→ **EXERCISE PROMPT**:
Copy exactly every line below, from the first through the one that contains "tener un exvecino.", and skip all pictures.

DATA FOR THIS TASK START

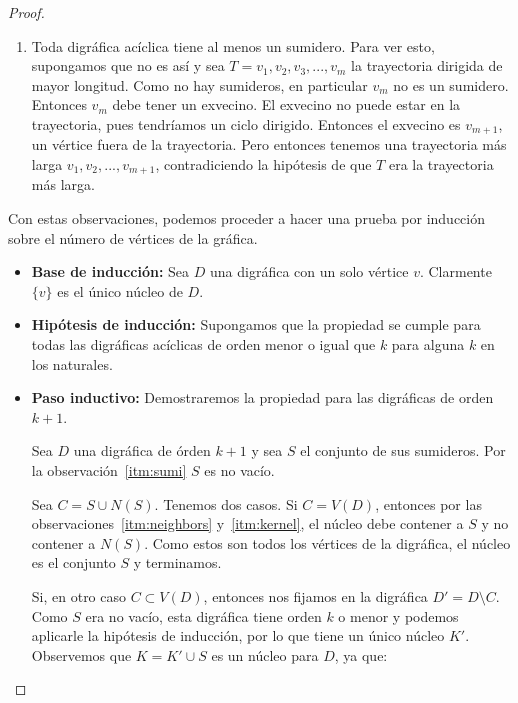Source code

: \documentclass{article}
\begin{document}
\begin{enumerate}
\begin{proof}
\begin{enumerate}
      \item \label{itm:sumi} Toda digr\'afica ac\'iclica tiene al menos
        un sumidero. Para ver esto, supongamos que no es as\'i y sea $T = v_1, v_2,
        v_3, ..., v_m$ la trayectoria dirigida de mayor longitud. Como no hay
        sumideros, en particular $v_m$ no es un sumidero. Entonces $v_m$ debe
        tener un exvecino. El exvecino no puede estar en la trayectoria, pues
        tendr\'iamos un ciclo dirigido. Entonces el exvecino es $v_{m+1}$, un
        v\'ertice fuera de la trayectoria. Pero entonces tenemos una trayectoria
        m\'as larga $v_1, v_2, ..., v_{m+1}$, contradiciendo la hip\'otesis de que
        $T$ era la trayectoria m\'as larga.
      \end{enumerate}
      
      
      Con estas observaciones, podemos proceder a hacer una prueba por
      inducci\'on sobre el n\'umero de v\'ertices de la gr\'afica. 
      
      \begin{itemize}
      \item \textbf{Base de inducci\'on:}
        Sea $D$ una digr\'afica con un solo v\'ertice $v$. Clarmente $\{v\}$ es el
        \'unico n\'ucleo de $D$.
      \item \textbf{Hip\'otesis de inducci\'on:}
        Supongamos que la propiedad se cumple para todas las digr\'aficas ac\'iclicas de
        orden menor o igual que $k$ para alguna $k$ en los naturales.
      \item \textbf{Paso inductivo:}
        Demostraremos la propiedad para las digr\'aficas de orden $k+1$.
        
        Sea $D$ una digr\'afica de \'orden $k+1$ y sea $S$ el conjunto de sus
        sumideros. Por la observaci\'on~\ref{itm:sumi} $S$ es no
        vac\'io.
        
        Sea $C = S \cup N(S)$. Tenemos dos casos. Si $C = V(D)$, entonces por
        las observaciones~\ref{itm:neighbors} y~\ref{itm:kernel}, el n\'ucleo debe
        contener a $S$ y no contener a $N(S)$. Como estos son todos los v\'ertices
        de la digr\'afica, el n\'ucleo es el conjunto $S$ y terminamos.

        Si, en otro caso $C \subset V(D)$, entonces nos fijamos en la digr\'afica
        $D' = D \setminus C$. Como $S$ era no vac\'io, esta digr\'afica tiene orden
        $k$ o menor y podemos aplicarle la hip\'otesis de inducci\'on, por lo que
        tiene un \'unico n\'ucleo $K'$. Observemos que $K = K' \cup S$ es un n\'ucleo para
        $D$, ya que:


\end{itemize}
\end{proof}
\end{enumerate}
\end{document}
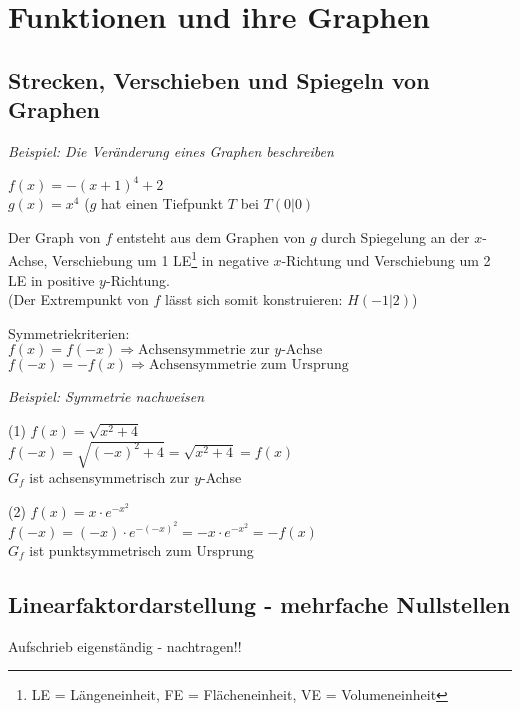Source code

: \chapter{Funktionen und ihre Graphen}
\section{Strecken, Verschieben und Spiegeln von Graphen}
\textit{Beispiel: Die Veränderung eines Graphen beschreiben}

$f(x) = -(x + 1)^4 + 2$ \\
$g(x) = x^4$ ($g$ hat einen Tiefpunkt $T$ bei $T(0|0)$

Der Graph von $f$ entsteht aus dem Graphen von $g$ durch Spiegelung an der $x$-Achse, Verschiebung um 1 LE\footnote{LE = Längeneinheit, FE = Flächeneinheit, VE = Volumeneinheit} in negative $x$-Richtung und Verschiebung um 2 LE in positive $y$-Richtung.\\
(Der Extrempunkt von $f$ lässt sich somit konstruieren: $H(-1 | 2)$)

\begin{definition}
    Symmetriekriterien: \\
    $f(x) = f(-x) \Longrightarrow \text{Achsensymmetrie zur $y$-Achse}$ \\ 
   $ f(-x) = -f(x) \Longrightarrow \text{Achsensymmetrie zum Ursprung}$ 
\end{definition}

\textit{Beispiel: Symmetrie nachweisen}

\begin{minipage}{0.5\textwidth}
    (1) $f(x) = \sqrt{x^2 + 4}$ \\
    $f(-x) = \sqrt{(-x)^2 +4} = \sqrt{x^2 + 4} = f(x)$ \\ $G_f$ ist achsensymmetrisch zur $y$-Achse
\end{minipage}
\begin{minipage}{0.5\textwidth}
    (2) $f(x) = x \cdot e^{-x^2}$ \\
    $f(-x) = (-x) \cdot e^{-(-x)^2} = -x \cdot e^{-x^2} = -f(x)$ \\ $G_f$ ist punktsymmetrisch zum Ursprung
\end{minipage}

\section{Linearfaktordarstellung - mehrfache Nullstellen}

Aufschrieb eigenständig - nachtragen!!

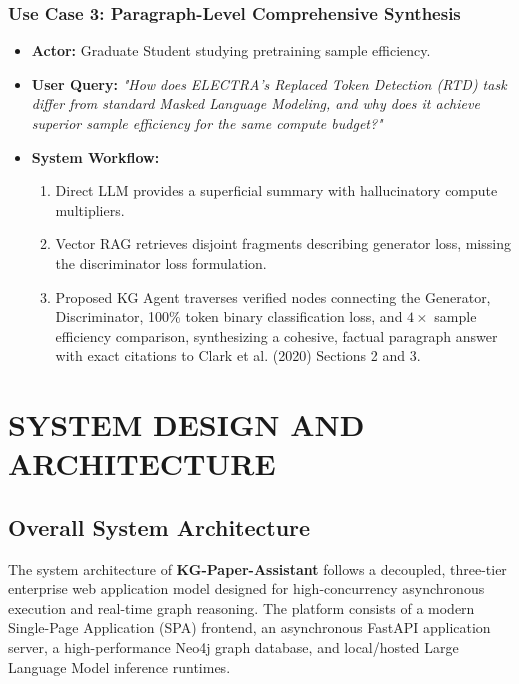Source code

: \documentclass[12pt,a4paper,oneside]{report}
\begin{document}
\subsection{Use Case 3: Paragraph-Level Comprehensive Synthesis}
\begin{itemize}
    \item \textbf{Actor:} Graduate Student studying pretraining sample efficiency.
    \item \textbf{User Query:} \textit{"How does ELECTRA's Replaced Token Detection (RTD) task differ from standard Masked Language Modeling, and why does it achieve superior sample efficiency for the same compute budget?"}
    \item \textbf{System Workflow:}
    \begin{enumerate}
        \item Direct LLM provides a superficial summary with hallucinatory compute multipliers.
        \item Vector RAG retrieves disjoint fragments describing generator loss, missing the discriminator loss formulation.
        \item Proposed KG Agent traverses verified nodes connecting the Generator, Discriminator, 100\% token binary classification loss, and $4\times$ sample efficiency comparison, synthesizing a cohesive, factual paragraph answer with exact citations to Clark et al. (2020) Sections 2 and 3.
    \end{enumerate}
\end{itemize}




\chapter{SYSTEM DESIGN AND ARCHITECTURE}

\section{Overall System Architecture}
The system architecture of \textbf{KG-Paper-Assistant} follows a decoupled, three-tier enterprise web application model designed for high-concurrency asynchronous execution and real-time graph reasoning. The platform consists of a modern Single-Page Application (SPA) frontend, an asynchronous FastAPI application server, a high-performance Neo4j graph database, and local/hosted Large Language Model inference runtimes.
\end{document}
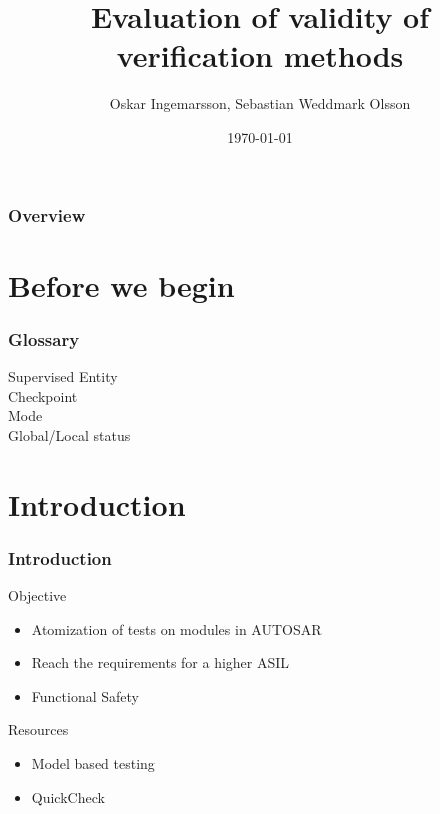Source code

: \documentclass{beamer}
\title{Evaluation of validity of verification methods}
\author{Oskar Ingemarsson, Sebastian Weddmark Olsson}
\institute{Chalmers University of Technology, Mecel AB}
\date{\today}
\begin{document}
\begin{frame}
  \titlepage
\end{frame}

\begin{frame}
  \frametitle{Overview}
  \tableofcontents
\end{frame}

\section{Before we begin}

\begin{frame}
  \frametitle{Glossary}
  \begin{description}
    \item[Supervised Entity]
    \item[Checkpoint]
    \item[Mode]
    \item[Global/Local status]
  \end{description}
\end{frame}


\section{Introduction}

\begin{frame}[fragile]
  \frametitle{Introduction}
  \begin{block}{Objective}
    \begin{itemize}
        \item Atomization of tests on modules in AUTOSAR
        \item Reach the requirements for a higher ASIL
        \item Functional Safety
    \end{itemize}
   \end{block}
  \begin{block}{Resources}
    \begin{itemize}
        \item Model based testing
        \item QuickCheck
    \end{itemize}
  \end{block}
\end{frame}
\end{document}
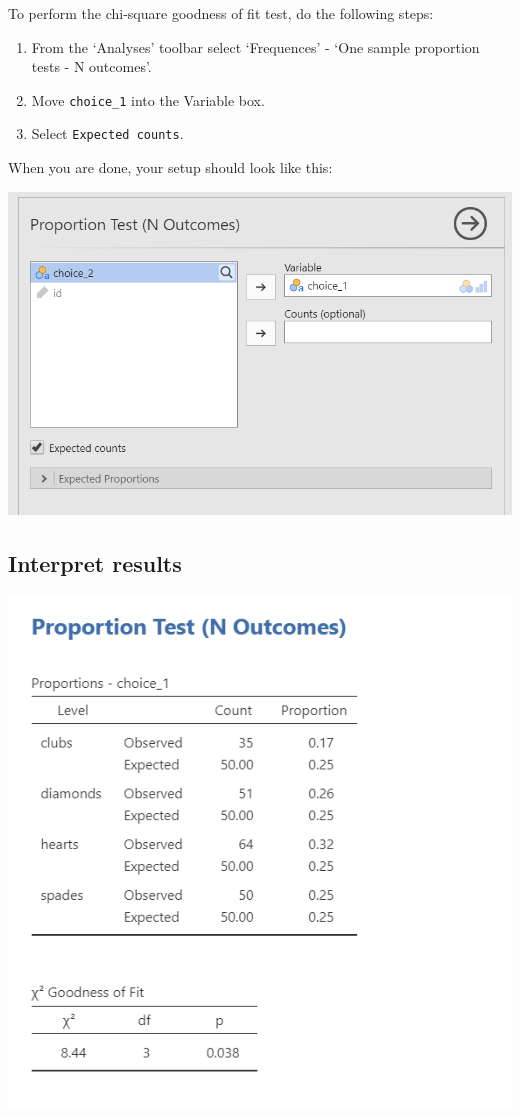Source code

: \documentclass[
]{book}
\begin{document}
To perform the chi-square goodness of fit test, do the following steps:

\begin{enumerate}
\def\labelenumi{\arabic{enumi}.}
\item
  From the `Analyses' toolbar select `Frequences' - `One sample proportion tests - N outcomes'.
\item
  Move \texttt{choice\_1} into the Variable box.
\item
  Select \texttt{Expected\ counts}.
\end{enumerate}

When you are done, your setup should look like this:

\includegraphics{images/09-chi-square/chi-square_setup.png}

\hypertarget{interpret-results-2}{%
\subsection{Interpret results}\label{interpret-results-2}}

\includegraphics{images/09-chi-square/chi-square_results.png}
\end{document}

DATA FOR THIS TASK END

→ **TASK RESULT**:
Source code

: \documentclass{article}
\begin{document}
\begin{enumerate}
\begin{proof}
\begin{enumerate}
      \item \label{itm:sumi} Toda digr\'afica ac\'iclica tiene al menos
        un sumidero. Para ver esto, supongamos que no es as\'i y sea $T = v_1, v_2,
        v_3, ..., v_m$ la trayectoria dirigida de mayor longitud. Como no hay
        sumideros, en particular $v_m$ no es un sumidero. Entonces $v_m$ debe
        tener un exvecino. El exvecino no puede estar en la trayectoria, pues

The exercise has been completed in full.